Frances Woolley looks at negotiation usefully. Here it is in a single chart:
Those two links alone are worth the price of admission, but this morning, it's like Christmas in my Google Reader feed.

Next, Simon Grey gives us a remarkably insightful post describing how economic uncertainty becomes a list of "phantom jobs" that don't really exist. Anyone who has been in the job-search market recently knows that Grey is preaching the truth:
As a result, the jobs being advertised by major firms are more appropriately thought of as phantom jobs since filling the positions are generally viewed as risky.  Employers want to find the absolutely best candidate, so as to ensure that no money is wasted by hiring someone new.  What this means is that employers are interested in minimizing hiring and training costs (HR is basically a fixed cost, so having HR people jerk applicants around doesn’t really affect the bottom line while the extra costs of actually bringing a new employee aboard aren’t realized until the actual hire) and thus take their time hiring.  They make rescind the position if the macroeconomic data trends suggest that potential economic growth is diminished or negative.

These jobs are phantom jobs because their existence is contingent on improvements in macroeconomic trends and conditions.  If the economy doesn’t get better, employers will continue to delay hiring people.  If the economy gets worse, they may forego hiring altogether.  Thus, these jobs are mostly contingent on macroeconomic trends, which are themselves subject to government manipulation.  Therefore, the hiring freeze could be nothing more than unrealized government stimulus, which makes these jobs essentially fake, since economic stimulus is nothing more than a false signal of demand.

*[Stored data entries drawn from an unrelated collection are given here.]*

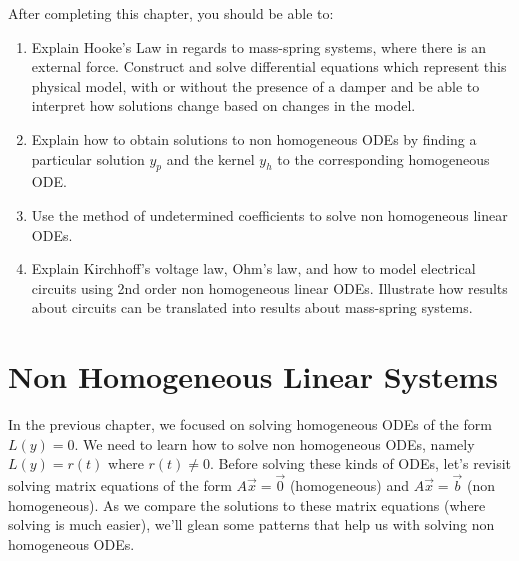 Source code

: 
After completing this chapter, you should be able to:

\begin{enumerate}
 \item Explain Hooke's Law in regards to mass-spring systems, where there is an external force. Construct and solve differential equations which represent this physical model, with or without the presence of a damper and be able to interpret how solutions change based on changes in the model. 
 \item Explain how to obtain solutions to non homogeneous ODEs by finding a particular solution $y_p$ and the kernel $y_h$ to the corresponding homogeneous ODE. 
 \item Use the method of undetermined coefficients to solve non homogeneous linear ODEs.
 \item Explain Kirchhoff's voltage law, Ohm's law, and how to model electrical circuits using 2nd order non homogeneous linear ODEs.  Illustrate how results about circuits can be translated into results about mass-spring systems.
\end{enumerate}



\section{Non Homogeneous Linear Systems}
In the previous chapter, we focused on solving homogeneous ODEs of the form $L(y) = 0$. We need to learn how to solve non homogeneous ODEs, namely $L(y) = r(t)$ where $r(t)\neq 0$. Before solving these kinds of ODEs, let's revisit solving matrix equations of the form $A\vec x=\vec 0$ (homogeneous) and $A\vec x = \vec b$ (non homogeneous).  As we compare the solutions to these matrix equations (where solving is much easier), we'll glean some patterns that help us with solving non homogeneous ODEs.


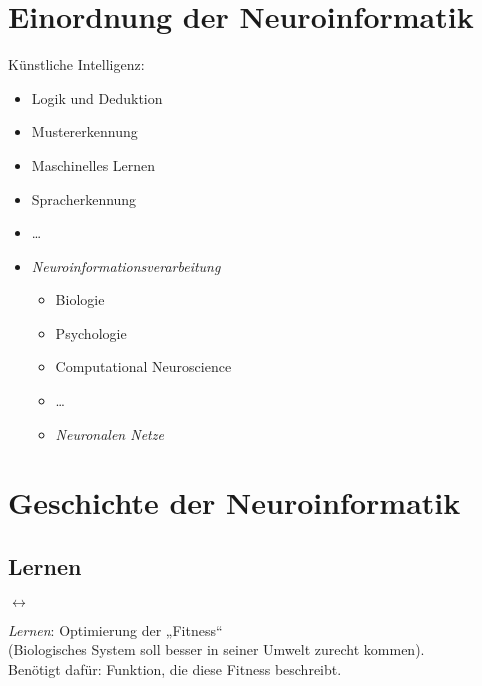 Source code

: \section{Einordnung der Neuroinformatik}
Künstliche Intelligenz:
\begin{itemize}
\item Logik und Deduktion
\item Mustererkennung
\item Maschinelles Lernen
\item Spracherkennung
\item …
\item \emph{Neuroinformationsverarbeitung}
\begin{itemize}
\item Biologie
\item Psychologie
\item Computational Neuroscience
\item …
\item \emph{Neuronalen Netze}
\end{itemize}
\end{itemize}

\section{Geschichte der Neuroinformatik}
\subsection{Lernen}
\begin{center}
 $\longleftrightarrow$ 
\end{center}
\emph{Lernen}: Optimierung der „Fitness“\\
(Biologisches System soll besser in seiner Umwelt zurecht kommen).\\
Benötigt dafür: Funktion, die diese Fitness beschreibt.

Finally, here's a note of housekeeping: Some of you may have noticed that the music videos have stopped coming on a weekly basis. I am knee-deep into recording a new rock vocal song for an upcoming DFW artist showcase CD. The core track is finished, only the vocals are left to record, and then some final mixing and it will be ready to submit for mastering. Details on how to acquire this CD will be provided as soon as they are available. In the meantime, you can expect the videos to start reappearing later this week.